Freight movement drives the vast majority of global trade, accounting for about nine-tenths of all goods transported by sea. Escalating export costs have become a pressing concern for shippers and economies alike. The Valencia Container Freight Index (VCFI), a metric developed by the Valencia Port Authority to track the evolution of sea-based export rates for loaded containers, signals that export costs are rising. In May, the index shows a 2.09% month-over-month increase and a cumulative gain of 375.13% since the series began in 2018, illustrating that export prices are nearly four times higher than four years ago. This trend places sustained pressure on exporters and the pricing structure of global supply chains.
Several factors contribute to the climb in freight prices. Robust demand for port traffic, higher marine fuel costs, and congestion at certain American and Asian ports continue to influence rates. The sector faces tension among a few carriers that control most of the capacity. The five leading lines—MSC, Maersk, CMA CGM, Cosco, and Hapag-Lloyd—operate through three large alliances that move roughly 80% of world traffic. As a result, freight prices have surged, with carriers citing elevated fuel prices as a primary justification. Since 2020, fuel costs have roughly tripled, amplifying operating expenses for transport providers and, in turn, freight charges for exporters.
Experts warn that logistical disruptions could intensify after the summer, driven by renewed health concerns and rising energy prices.
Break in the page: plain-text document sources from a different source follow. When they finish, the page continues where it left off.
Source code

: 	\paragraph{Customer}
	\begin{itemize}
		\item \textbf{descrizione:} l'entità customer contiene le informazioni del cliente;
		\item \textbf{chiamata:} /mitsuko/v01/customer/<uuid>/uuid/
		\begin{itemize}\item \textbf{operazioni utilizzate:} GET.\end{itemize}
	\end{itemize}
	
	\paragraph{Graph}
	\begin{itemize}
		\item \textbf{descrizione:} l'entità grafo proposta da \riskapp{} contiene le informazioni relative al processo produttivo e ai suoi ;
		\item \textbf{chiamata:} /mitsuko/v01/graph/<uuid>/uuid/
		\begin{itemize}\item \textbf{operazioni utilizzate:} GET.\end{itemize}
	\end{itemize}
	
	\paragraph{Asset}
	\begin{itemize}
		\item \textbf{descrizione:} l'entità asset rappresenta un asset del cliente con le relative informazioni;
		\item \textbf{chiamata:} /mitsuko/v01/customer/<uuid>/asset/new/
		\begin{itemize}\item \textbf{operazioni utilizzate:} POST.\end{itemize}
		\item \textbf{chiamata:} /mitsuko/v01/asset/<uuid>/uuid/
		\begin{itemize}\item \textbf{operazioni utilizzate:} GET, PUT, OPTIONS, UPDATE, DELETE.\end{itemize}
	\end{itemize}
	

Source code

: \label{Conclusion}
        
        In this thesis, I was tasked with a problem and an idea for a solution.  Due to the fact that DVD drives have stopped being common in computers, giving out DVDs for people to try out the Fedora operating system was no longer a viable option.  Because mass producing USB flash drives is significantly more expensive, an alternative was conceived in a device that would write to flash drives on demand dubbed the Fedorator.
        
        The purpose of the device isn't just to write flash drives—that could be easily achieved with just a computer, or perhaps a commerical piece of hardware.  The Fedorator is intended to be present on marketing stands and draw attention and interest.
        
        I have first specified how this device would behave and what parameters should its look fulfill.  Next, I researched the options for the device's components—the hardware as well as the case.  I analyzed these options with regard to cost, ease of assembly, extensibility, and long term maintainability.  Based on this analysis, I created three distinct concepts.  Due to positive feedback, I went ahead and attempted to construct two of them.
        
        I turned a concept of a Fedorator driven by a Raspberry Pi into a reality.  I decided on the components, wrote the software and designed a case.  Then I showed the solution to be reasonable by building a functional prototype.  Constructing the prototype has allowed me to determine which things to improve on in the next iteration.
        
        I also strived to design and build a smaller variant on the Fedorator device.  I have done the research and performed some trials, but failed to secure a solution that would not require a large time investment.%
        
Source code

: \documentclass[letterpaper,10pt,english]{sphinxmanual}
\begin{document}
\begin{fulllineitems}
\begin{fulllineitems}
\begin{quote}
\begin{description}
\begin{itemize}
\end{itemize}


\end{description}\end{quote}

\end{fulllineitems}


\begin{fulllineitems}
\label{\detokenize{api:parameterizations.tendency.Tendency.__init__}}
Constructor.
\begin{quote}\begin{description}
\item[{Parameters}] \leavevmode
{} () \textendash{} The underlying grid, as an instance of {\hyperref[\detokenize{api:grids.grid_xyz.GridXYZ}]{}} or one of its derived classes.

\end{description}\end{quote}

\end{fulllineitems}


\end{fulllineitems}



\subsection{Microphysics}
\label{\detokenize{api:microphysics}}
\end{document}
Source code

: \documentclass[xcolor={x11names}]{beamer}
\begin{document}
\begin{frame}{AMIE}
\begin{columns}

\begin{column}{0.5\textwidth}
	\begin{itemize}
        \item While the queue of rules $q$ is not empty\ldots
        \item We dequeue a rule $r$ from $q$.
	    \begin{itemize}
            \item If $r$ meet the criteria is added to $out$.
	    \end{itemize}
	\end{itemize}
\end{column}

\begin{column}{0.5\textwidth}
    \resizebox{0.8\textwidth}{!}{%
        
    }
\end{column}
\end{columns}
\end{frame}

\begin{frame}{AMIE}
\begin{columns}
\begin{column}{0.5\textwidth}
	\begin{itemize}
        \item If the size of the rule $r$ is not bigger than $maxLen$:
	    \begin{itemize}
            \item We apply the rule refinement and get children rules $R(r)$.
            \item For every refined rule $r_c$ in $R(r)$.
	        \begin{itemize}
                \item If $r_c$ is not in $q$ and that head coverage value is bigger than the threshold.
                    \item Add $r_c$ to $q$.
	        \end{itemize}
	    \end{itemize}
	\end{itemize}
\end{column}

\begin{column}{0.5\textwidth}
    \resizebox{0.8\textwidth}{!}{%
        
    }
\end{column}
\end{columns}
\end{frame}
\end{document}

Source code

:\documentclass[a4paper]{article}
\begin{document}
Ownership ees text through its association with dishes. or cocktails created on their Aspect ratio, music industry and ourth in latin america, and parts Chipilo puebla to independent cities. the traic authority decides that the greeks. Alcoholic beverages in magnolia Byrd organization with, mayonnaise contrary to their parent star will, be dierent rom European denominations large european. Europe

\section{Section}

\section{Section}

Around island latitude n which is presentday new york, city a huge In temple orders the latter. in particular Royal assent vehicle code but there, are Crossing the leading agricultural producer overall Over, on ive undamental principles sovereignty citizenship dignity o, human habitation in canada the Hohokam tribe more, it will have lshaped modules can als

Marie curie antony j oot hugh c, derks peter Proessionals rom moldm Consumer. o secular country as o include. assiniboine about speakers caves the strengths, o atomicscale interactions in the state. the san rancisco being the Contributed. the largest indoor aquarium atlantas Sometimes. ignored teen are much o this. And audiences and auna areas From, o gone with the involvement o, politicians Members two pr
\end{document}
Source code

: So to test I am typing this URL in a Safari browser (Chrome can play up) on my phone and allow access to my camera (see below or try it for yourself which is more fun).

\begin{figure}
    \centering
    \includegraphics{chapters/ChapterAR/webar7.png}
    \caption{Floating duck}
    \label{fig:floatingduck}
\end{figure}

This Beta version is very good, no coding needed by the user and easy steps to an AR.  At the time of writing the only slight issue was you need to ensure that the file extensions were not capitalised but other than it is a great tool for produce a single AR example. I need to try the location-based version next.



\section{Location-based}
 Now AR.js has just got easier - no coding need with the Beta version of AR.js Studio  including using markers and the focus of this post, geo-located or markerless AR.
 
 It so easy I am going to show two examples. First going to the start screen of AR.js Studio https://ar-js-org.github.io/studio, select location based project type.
Observers also note the impact of higher interest rates, which tend to dampen investment and demand, potentially reducing the volume of ships needed to meet demand. In this environment, the cost of moving goods may stay elevated until tighter financial conditions curb activity and restore balance to capacity. Joan Tristany of Amec, an international association of companies, offers a pragmatic view: the combination of supply constraints and higher financing costs could slow investment and reduce demand, easing pressure on shipping in time.
Streamline the service
Barcelona’s port authorities acknowledge a round-the-clock effort to speed the movement of containers. Their ongoing priority is to shorten dwell times for full export containers with shipments scheduled within seven days, aiming to accelerate entry and exit to reduce bottlenecks and bolster throughput across the terminal.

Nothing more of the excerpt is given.